Data for the task:
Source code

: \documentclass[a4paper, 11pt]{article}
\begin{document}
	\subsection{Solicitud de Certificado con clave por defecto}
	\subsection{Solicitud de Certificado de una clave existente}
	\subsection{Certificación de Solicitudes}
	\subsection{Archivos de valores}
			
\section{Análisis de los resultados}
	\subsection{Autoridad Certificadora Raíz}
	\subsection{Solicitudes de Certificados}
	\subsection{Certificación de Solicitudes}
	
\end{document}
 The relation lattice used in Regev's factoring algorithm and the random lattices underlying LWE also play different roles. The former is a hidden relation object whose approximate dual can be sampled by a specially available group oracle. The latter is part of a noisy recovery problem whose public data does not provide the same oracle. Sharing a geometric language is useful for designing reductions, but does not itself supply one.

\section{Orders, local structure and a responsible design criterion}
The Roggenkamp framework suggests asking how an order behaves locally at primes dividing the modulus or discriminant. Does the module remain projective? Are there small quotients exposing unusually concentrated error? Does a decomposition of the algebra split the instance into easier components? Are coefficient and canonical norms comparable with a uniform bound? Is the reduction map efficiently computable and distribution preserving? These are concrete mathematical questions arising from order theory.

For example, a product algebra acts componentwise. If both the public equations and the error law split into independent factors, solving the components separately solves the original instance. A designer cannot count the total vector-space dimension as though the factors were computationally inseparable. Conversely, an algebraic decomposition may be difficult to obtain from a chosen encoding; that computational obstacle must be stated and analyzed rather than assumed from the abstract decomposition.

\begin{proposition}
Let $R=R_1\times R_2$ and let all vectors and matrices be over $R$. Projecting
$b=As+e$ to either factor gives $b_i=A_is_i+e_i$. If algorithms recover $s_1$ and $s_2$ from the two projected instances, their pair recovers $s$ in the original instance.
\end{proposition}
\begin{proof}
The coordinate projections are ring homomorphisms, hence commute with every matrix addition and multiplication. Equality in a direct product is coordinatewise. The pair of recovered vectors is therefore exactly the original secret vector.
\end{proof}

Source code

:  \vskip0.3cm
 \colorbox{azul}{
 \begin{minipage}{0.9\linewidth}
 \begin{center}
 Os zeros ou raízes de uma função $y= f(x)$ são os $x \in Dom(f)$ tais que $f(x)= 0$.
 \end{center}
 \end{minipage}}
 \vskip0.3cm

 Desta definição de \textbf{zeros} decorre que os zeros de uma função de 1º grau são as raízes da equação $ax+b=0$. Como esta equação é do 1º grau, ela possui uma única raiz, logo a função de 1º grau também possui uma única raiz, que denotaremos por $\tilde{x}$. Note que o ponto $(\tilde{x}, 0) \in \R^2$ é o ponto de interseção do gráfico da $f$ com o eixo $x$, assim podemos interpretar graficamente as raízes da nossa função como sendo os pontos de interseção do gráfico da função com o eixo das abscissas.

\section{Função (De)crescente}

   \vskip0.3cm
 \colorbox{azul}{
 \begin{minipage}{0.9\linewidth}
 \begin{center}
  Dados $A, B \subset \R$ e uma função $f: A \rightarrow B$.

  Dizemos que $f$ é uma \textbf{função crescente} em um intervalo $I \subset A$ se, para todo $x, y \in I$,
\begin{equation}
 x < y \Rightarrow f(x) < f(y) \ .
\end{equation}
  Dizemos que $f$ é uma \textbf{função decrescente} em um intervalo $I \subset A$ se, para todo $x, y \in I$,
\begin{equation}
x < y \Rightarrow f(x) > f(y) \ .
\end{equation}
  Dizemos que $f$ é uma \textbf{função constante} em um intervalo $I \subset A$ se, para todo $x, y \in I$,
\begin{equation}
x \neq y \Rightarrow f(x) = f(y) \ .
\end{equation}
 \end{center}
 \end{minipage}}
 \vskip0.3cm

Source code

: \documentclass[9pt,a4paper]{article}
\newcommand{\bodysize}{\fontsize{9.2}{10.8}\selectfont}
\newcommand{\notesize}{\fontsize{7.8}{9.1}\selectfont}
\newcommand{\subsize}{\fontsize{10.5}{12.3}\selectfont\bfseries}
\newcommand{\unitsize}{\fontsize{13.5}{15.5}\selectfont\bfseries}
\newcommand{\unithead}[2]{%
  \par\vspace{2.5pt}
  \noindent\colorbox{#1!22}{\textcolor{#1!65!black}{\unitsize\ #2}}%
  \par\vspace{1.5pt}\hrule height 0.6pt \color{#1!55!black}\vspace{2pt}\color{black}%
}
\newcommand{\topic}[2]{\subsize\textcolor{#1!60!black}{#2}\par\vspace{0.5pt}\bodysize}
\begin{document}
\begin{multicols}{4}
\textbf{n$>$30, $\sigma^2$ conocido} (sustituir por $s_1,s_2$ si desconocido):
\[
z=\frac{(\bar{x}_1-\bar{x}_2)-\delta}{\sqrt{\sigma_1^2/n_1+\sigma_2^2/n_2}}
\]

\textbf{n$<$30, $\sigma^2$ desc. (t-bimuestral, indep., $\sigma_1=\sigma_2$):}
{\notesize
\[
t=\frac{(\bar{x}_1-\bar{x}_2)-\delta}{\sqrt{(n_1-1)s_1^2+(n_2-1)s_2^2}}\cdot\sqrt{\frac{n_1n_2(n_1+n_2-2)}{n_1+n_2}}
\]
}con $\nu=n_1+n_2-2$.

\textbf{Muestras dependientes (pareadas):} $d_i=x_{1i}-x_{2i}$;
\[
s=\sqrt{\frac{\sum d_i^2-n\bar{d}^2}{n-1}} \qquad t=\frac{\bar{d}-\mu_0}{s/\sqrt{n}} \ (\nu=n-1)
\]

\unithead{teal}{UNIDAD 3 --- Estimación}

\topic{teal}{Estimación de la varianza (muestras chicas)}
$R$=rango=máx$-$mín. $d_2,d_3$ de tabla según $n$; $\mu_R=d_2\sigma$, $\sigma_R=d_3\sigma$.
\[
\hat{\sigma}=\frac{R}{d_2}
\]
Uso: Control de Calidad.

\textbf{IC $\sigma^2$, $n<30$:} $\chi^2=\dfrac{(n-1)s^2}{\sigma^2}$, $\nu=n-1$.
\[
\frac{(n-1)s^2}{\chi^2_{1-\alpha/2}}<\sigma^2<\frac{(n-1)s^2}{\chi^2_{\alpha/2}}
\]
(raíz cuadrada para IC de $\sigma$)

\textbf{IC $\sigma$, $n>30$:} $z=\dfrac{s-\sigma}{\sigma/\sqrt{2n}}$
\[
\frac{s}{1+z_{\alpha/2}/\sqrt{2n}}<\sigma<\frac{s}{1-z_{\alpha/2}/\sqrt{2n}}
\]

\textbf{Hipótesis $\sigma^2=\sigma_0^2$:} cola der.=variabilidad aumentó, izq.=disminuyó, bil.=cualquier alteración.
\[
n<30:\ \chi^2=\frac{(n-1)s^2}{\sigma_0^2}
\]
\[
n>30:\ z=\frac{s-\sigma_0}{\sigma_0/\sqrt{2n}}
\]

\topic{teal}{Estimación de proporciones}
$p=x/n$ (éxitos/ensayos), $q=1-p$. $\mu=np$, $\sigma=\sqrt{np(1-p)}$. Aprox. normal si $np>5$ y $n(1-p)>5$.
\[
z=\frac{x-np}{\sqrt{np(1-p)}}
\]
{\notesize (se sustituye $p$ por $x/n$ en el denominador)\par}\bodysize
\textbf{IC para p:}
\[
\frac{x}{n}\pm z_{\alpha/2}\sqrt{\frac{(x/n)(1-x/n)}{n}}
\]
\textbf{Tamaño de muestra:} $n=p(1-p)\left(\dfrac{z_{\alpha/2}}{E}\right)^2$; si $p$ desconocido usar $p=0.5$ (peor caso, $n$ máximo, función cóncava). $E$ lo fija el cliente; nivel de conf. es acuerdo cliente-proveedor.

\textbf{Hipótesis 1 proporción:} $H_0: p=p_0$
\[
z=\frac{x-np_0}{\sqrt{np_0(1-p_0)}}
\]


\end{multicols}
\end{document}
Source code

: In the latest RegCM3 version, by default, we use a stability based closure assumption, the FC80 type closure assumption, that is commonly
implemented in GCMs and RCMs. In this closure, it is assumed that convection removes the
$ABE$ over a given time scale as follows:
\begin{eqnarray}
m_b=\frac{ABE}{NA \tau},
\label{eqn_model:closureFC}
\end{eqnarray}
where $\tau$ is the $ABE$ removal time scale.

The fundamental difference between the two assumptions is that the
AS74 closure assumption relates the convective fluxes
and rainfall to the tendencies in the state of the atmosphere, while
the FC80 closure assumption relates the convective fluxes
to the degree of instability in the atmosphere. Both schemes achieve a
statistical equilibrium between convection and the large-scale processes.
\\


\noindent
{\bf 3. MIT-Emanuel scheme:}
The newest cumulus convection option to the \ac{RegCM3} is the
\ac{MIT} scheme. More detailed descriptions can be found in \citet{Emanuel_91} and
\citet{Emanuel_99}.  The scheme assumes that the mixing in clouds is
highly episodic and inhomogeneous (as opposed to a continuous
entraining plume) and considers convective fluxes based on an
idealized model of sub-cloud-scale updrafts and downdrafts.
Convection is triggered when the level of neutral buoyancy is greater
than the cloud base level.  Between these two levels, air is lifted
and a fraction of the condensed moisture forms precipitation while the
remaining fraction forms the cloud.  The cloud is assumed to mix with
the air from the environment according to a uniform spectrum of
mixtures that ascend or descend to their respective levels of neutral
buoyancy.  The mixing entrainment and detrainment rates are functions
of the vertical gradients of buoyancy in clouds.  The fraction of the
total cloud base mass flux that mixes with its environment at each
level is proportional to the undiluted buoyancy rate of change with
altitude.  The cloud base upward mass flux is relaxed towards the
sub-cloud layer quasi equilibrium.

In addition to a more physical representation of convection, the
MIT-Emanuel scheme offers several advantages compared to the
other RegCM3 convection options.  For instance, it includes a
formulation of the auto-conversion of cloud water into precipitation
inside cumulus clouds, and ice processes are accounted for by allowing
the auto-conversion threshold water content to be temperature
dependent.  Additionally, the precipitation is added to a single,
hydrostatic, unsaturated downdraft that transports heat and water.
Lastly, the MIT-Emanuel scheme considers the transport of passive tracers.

Task: Every line in the data that holds the string "article" should be copied.

Answer for the task:
: \documentclass[a4paper, 11pt]{article}
: \documentclass[9pt,a4paper]{article}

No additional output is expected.